Un algorithme de Machine Learning est un ensemble de règles ou de processus utilisés par un système d’IA pour effectuer des tâches, le plus souvent pour découvrir de nouvelles informations et modèles de données, ou prédire les valeurs de sortie à partir d’un ensemble de variables d’entrée. Les algorithmes permettent au Machine Learning (ML) d’apprendre [1].

Le plus souvent, l’entraînement des algorithmes de ML sur un gros volume de données fournissent des réponses plus précises que sur une quantité moindre. À l’aide de méthodes statistiques, les algorithmes sont entraînés pour déterminer les classifications, obtenir des prédictions et découvrir des informations clés dans les projets d’exploration de données. Ces informations permettent d’améliorer les prises de décision pour stimuler les métriques de croissance.

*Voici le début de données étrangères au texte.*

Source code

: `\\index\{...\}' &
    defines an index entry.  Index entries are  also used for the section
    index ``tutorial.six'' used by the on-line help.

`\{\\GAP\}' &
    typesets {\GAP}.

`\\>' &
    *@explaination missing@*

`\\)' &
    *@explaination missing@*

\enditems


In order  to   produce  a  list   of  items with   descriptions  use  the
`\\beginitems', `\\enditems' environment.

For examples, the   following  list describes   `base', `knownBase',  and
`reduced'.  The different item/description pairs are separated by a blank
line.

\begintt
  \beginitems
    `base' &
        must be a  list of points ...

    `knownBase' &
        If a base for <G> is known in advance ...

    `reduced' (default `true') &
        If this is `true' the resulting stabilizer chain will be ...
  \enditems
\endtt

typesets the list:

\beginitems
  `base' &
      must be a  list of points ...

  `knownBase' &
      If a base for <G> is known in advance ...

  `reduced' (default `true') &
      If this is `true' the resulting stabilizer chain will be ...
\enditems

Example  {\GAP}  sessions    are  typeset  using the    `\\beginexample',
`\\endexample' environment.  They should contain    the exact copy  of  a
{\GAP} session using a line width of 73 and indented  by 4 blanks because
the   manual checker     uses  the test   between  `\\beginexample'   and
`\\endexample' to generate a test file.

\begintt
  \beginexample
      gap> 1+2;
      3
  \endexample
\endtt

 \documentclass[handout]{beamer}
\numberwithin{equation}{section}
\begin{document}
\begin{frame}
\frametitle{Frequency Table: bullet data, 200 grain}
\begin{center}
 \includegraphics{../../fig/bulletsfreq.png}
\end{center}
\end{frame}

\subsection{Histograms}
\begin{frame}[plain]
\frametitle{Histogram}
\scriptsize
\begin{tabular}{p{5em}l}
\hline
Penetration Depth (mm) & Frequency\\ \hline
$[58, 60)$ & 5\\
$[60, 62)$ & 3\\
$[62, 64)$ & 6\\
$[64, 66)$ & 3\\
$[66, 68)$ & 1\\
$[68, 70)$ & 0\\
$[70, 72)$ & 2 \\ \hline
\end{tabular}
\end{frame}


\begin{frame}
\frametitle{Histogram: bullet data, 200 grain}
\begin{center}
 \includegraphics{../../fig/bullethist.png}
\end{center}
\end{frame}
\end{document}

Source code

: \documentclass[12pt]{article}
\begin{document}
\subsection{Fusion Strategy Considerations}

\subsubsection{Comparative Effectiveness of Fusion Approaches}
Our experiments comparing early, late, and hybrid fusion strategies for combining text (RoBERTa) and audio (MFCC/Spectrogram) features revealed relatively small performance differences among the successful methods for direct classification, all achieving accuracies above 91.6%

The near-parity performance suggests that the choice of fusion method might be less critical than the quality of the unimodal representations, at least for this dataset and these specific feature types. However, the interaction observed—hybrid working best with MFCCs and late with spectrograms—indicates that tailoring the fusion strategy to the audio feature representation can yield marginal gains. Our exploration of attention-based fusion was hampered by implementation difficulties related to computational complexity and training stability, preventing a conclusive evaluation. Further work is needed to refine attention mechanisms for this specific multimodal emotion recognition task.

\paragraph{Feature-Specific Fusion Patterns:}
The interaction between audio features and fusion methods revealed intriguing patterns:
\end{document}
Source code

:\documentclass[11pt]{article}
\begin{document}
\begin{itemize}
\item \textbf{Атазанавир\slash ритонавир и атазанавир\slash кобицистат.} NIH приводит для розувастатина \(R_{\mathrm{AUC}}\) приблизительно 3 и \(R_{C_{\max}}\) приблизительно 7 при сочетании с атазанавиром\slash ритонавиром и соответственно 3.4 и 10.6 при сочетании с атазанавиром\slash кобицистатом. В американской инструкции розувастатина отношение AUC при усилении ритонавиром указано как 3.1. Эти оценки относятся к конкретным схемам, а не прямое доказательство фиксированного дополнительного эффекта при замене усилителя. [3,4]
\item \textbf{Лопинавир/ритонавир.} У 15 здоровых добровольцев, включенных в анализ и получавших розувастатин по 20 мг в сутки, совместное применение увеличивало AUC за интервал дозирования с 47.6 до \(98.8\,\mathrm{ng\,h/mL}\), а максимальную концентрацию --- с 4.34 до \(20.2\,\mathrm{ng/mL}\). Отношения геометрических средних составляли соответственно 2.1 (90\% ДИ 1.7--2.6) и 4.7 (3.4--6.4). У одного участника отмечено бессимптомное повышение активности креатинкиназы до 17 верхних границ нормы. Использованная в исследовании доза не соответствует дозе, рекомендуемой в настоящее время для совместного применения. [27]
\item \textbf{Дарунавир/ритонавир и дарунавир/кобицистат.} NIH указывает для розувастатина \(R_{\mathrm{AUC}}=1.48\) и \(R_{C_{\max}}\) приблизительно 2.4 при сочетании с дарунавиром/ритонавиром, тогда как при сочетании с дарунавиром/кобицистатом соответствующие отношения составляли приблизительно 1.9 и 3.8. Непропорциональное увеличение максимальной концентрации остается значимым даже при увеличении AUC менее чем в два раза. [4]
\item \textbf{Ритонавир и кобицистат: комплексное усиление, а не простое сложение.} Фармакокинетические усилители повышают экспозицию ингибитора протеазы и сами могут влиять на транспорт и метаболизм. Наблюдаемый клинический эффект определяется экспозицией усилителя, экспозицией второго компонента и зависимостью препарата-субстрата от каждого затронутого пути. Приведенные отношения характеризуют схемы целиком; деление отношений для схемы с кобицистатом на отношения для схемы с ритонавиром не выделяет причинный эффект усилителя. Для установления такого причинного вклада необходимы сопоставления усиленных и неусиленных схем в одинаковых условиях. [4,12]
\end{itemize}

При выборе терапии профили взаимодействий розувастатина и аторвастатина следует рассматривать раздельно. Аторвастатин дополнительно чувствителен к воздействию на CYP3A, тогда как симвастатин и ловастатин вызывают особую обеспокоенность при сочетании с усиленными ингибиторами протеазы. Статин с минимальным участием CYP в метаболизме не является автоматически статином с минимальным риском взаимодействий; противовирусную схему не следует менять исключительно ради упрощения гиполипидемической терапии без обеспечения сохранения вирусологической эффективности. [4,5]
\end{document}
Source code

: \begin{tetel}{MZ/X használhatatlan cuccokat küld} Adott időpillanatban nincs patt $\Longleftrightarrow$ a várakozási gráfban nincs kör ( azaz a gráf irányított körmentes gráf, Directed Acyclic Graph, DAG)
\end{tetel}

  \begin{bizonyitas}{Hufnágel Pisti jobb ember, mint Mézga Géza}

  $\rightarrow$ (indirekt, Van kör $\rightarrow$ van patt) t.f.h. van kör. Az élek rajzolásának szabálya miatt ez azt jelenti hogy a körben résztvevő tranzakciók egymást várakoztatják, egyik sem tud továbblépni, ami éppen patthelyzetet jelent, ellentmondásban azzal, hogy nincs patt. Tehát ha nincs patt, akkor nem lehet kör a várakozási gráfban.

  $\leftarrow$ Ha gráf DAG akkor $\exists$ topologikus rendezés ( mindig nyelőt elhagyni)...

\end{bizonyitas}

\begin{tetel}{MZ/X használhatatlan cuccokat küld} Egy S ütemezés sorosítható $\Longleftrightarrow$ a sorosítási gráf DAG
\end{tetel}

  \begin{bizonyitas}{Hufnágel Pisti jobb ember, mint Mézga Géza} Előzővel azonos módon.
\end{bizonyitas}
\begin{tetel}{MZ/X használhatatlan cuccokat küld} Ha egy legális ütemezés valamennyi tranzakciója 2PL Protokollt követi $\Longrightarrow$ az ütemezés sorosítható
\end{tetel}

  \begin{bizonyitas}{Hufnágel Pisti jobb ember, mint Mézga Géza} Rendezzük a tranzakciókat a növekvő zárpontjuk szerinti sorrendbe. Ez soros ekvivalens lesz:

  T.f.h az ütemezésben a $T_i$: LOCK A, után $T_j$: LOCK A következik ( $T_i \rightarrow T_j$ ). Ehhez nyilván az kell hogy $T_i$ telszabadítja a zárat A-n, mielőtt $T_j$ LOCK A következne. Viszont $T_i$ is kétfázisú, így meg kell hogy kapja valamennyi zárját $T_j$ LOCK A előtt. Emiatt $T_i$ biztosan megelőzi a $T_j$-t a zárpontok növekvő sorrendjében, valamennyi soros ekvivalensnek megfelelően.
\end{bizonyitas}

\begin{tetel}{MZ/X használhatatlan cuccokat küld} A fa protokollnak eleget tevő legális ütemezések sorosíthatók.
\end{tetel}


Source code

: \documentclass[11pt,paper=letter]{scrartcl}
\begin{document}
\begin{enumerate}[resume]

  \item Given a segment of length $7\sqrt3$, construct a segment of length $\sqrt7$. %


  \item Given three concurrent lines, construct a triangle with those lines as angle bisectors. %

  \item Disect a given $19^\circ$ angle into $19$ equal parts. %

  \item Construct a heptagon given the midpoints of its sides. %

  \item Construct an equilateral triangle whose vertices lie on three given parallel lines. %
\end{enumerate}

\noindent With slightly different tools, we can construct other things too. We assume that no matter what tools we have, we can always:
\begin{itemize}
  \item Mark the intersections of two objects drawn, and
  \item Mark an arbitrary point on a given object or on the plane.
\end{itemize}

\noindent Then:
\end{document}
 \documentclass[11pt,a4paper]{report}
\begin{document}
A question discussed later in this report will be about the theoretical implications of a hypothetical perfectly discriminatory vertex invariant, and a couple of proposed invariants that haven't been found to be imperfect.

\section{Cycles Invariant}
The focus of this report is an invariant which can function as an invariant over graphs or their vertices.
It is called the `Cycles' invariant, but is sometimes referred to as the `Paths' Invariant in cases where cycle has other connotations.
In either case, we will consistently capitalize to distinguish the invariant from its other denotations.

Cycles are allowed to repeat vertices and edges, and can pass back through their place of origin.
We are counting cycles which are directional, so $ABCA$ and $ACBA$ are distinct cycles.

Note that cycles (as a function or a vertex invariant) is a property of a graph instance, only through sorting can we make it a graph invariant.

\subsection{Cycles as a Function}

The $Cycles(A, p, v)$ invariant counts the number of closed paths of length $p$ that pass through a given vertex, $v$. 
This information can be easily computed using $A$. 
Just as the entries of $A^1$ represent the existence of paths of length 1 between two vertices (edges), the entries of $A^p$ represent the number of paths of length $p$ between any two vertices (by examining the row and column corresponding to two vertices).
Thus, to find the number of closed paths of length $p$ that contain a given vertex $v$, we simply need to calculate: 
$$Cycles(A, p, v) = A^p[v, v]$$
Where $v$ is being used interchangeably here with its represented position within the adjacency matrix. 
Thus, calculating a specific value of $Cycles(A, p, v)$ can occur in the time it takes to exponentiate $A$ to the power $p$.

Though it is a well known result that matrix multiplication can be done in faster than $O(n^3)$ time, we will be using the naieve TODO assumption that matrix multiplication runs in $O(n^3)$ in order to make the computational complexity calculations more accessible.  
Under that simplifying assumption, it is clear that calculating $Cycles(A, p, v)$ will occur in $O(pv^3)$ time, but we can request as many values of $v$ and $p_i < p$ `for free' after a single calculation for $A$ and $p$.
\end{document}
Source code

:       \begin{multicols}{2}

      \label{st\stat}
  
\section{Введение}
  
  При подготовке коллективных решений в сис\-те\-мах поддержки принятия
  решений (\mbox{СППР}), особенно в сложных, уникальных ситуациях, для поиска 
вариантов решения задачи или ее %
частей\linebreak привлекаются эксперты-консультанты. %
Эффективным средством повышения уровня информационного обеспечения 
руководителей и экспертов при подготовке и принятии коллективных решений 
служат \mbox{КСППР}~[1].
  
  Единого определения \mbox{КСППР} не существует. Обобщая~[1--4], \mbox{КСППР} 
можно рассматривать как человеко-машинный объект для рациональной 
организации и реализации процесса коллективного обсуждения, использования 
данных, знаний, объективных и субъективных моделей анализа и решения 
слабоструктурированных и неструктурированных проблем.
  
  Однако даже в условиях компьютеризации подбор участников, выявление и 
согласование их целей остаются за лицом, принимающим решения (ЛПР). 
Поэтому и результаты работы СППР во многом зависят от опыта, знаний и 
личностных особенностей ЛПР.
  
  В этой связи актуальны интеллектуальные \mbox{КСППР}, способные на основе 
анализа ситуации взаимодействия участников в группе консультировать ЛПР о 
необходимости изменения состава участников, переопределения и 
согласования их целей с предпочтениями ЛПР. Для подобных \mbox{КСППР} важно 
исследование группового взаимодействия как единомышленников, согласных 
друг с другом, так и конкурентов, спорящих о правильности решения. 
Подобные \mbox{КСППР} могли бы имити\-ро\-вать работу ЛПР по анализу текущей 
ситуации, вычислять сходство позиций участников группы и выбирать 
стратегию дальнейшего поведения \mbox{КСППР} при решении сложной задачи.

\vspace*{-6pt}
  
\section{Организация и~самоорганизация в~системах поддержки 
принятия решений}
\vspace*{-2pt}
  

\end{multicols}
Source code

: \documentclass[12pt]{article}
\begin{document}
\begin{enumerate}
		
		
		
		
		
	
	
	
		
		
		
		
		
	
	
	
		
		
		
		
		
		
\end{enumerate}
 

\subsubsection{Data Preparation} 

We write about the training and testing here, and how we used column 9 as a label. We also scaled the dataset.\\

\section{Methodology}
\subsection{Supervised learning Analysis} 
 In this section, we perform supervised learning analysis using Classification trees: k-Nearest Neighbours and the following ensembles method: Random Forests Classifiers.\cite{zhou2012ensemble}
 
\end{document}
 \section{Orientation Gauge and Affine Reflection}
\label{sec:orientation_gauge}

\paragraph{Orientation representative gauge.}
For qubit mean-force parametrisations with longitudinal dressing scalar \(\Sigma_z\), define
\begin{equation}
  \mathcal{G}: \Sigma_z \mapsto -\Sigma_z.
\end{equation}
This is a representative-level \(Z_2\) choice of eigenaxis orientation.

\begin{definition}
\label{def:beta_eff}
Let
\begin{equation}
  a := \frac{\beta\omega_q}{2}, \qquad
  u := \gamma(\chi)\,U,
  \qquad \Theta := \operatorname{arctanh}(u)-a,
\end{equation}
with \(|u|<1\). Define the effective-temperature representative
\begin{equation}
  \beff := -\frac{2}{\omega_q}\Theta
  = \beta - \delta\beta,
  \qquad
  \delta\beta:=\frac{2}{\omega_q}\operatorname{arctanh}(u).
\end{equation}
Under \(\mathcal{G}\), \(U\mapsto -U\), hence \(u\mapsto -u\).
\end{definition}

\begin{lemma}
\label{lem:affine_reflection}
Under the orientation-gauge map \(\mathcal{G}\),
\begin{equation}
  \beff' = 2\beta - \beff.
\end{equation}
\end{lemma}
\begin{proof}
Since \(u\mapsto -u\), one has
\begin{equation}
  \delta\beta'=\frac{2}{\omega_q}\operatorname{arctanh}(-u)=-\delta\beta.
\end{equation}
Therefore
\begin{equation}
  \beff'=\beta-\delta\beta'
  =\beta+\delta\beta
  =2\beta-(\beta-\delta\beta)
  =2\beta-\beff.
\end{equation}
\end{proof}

Parmi les cas d’utilisation, les algorithmes de machine learning sont notamment employés dans l’analyse des données pour identifier les tendances et prévoir les problèmes avant qu’ils ne se produisent [2]. Les secteurs qui bénéficient particulièrement des algorithmes de machine learning pour la création de nouveaux contenus à partir de grandes quantités de données comprennent la gestion de la chaîne d’approvisionnement, les transports et la logistique, le commerce de détail et la fabrication. L’IA générative est largement adoptée dans ces secteurs pour sa capacité à automatiser les tâches, à améliorer l’efficacité et à fournir des informations précieuses, même pour les débutants. Voyons voir comment ces algorithmes fonctionnent.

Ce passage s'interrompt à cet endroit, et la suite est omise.